What normally happens is I look at the check register and see something strange in it. As the checkbook balance goes down I get more and more agitated. And then, checks to companies I don’t recognize. Checks for things that are way outside of the budget. For example, there was a check written to Pet Smart the local pet supply store. This normally wouldn’t get me aggravated except for the fact that the check is a lot higher than I would think kitty treats should cost. A lot higher. Like the difference between the cost of a used Yugo and a new Porsche.
So the conversation with my wife usually goes like this.
“What did you buy at Pet Smart?”
My wife answers, “The cats needed food, kitty litter and I got them a couple of treats.”
“Are the cats going to pay the bill for all of this stuff?”
“You know I have to buy these things for the cats.”
“Maybe we should look into replacing them with pet rocks. The maintenance would be less, and they wouldn’t wake us up at night.”
Not appreciating my sarcasm, Betsy leaves in a huff. And I am left stewing about expenses above and beyond the budget. The expression on my face now changes into something more like Frankenstein with a toothache. Not a pretty sight.
And so it should be of no surprise to me when my son picks up on my problem. He takes one look at my face and can tell something is wrong. Eddie is a good kid. He looks after his parents. He looks into my face and without hesitating asks me what is the matter. I appreciate his asking, though I usually say that nothing is wrong and try to change the subject. My oldest son is very sensitive to the feelings and emotions of his parents. He reads us very well, not just by looking at our faces, but also by checking out our body language and listening to the tone of our voices. Eddie and his brother and sister are sensitive enough to pick up the signals their mom and dad send.
The question I ask is, can I do the same thing? Can I be as sensitive to the needs of the people around me as my children are to my emotional ups and downs? I ask this question because I think it is extremely important for me to know and understand the people around me. I want to be able to read the signs that someone is in trouble. I want to be able to spot the cry for help without a word being exchanged. Jesus said that God knows what we need even before we have asked. Wouldn’t it be wonderful to know the needs of my wife or my kids without their having to ask? I know that I am asking for a lot here. But how much more supportive a relationship we all would have if we could only be able to read the silent communication of the people around us.

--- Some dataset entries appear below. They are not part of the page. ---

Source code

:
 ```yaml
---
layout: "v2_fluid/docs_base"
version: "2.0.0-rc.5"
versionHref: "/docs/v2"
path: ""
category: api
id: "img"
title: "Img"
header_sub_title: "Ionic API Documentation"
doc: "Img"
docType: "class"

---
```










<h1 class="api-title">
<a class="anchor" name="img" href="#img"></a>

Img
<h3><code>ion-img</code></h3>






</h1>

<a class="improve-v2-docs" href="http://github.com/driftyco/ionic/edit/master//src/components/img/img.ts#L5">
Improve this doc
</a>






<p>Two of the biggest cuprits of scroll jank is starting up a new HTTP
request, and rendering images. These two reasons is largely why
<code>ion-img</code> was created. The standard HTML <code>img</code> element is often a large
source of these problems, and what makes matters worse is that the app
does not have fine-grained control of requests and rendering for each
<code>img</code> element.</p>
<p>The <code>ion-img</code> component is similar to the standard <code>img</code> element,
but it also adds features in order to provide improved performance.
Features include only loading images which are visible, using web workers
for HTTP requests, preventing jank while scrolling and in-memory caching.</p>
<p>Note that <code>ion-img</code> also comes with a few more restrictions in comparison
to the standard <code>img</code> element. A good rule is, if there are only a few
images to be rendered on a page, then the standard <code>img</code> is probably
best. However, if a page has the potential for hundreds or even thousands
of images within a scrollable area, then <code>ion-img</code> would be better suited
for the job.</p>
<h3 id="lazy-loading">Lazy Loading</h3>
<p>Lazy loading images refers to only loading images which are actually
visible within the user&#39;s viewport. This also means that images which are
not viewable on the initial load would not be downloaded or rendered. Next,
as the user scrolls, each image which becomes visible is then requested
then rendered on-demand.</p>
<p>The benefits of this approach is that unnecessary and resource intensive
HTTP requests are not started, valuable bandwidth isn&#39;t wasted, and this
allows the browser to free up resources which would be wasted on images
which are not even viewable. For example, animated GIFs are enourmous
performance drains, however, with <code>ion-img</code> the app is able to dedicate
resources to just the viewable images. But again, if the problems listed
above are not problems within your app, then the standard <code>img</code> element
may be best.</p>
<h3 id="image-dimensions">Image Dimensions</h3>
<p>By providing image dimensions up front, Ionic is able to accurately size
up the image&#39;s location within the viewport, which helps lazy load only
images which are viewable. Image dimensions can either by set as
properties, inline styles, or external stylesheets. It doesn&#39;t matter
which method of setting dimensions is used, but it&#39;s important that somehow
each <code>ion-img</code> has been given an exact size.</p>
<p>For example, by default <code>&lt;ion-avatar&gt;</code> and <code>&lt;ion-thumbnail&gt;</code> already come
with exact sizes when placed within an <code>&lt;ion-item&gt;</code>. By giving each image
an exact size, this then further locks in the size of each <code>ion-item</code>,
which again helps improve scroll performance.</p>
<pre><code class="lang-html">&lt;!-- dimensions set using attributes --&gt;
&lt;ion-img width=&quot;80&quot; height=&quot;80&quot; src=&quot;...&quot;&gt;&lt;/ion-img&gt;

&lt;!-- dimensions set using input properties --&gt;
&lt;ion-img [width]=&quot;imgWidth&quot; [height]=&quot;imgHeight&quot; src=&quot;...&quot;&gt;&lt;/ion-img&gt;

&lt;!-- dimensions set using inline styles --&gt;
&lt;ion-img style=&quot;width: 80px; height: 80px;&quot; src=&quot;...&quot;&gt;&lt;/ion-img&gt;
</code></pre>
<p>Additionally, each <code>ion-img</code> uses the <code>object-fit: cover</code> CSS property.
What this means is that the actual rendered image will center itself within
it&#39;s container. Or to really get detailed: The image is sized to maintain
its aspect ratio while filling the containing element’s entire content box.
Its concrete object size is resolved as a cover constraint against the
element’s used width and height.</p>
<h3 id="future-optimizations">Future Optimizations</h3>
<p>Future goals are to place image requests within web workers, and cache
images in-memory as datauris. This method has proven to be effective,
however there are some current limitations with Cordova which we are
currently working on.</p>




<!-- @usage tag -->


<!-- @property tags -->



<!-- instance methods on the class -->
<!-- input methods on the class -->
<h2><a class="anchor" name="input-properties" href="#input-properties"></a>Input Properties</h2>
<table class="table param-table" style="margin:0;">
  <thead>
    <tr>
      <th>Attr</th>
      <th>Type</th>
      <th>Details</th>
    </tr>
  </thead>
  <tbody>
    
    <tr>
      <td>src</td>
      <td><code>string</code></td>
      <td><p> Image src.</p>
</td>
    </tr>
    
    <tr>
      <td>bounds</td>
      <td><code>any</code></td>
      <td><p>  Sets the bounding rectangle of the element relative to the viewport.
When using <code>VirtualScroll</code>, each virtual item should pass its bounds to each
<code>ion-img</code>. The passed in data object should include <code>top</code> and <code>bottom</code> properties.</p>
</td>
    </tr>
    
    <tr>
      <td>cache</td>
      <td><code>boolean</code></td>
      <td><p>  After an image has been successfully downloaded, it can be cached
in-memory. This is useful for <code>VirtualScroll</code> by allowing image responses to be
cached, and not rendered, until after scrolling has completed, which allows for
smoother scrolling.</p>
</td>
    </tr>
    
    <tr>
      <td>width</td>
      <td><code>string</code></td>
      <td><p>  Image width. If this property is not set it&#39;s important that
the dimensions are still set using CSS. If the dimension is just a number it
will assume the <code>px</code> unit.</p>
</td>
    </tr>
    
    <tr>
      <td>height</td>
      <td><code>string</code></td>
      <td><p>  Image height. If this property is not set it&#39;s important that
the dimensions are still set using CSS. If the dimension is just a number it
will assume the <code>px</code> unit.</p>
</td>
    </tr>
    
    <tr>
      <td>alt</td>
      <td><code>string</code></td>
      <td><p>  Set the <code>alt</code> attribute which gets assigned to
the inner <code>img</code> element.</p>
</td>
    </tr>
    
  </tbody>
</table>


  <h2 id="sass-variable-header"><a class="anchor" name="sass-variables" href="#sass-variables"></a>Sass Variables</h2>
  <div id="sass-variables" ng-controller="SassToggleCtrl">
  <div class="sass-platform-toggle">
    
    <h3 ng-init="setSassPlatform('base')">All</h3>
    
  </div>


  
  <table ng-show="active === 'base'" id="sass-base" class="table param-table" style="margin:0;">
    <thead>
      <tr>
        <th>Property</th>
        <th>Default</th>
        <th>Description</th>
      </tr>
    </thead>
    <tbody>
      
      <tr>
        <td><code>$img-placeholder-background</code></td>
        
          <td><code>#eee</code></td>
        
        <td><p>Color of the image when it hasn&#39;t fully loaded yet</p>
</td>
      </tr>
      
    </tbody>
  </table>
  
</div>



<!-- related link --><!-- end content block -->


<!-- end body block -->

Now I don’t really want my son to know that there are bills that we are having trouble paying. I don’t want him to be concerned about this. He is too young to be worrying about money. And I just don’t want to deal with the embarrassment of talking about this subject. But, strangely enough, I am glad he noticed. I feel good when my son comes up to me and asks me if there is anything that he can do. It feels good when people see that something is bothering me and take some time to respond to it. Showing concern for others is an important part of life. And I hope that I will show that I care for the people around me each and every day.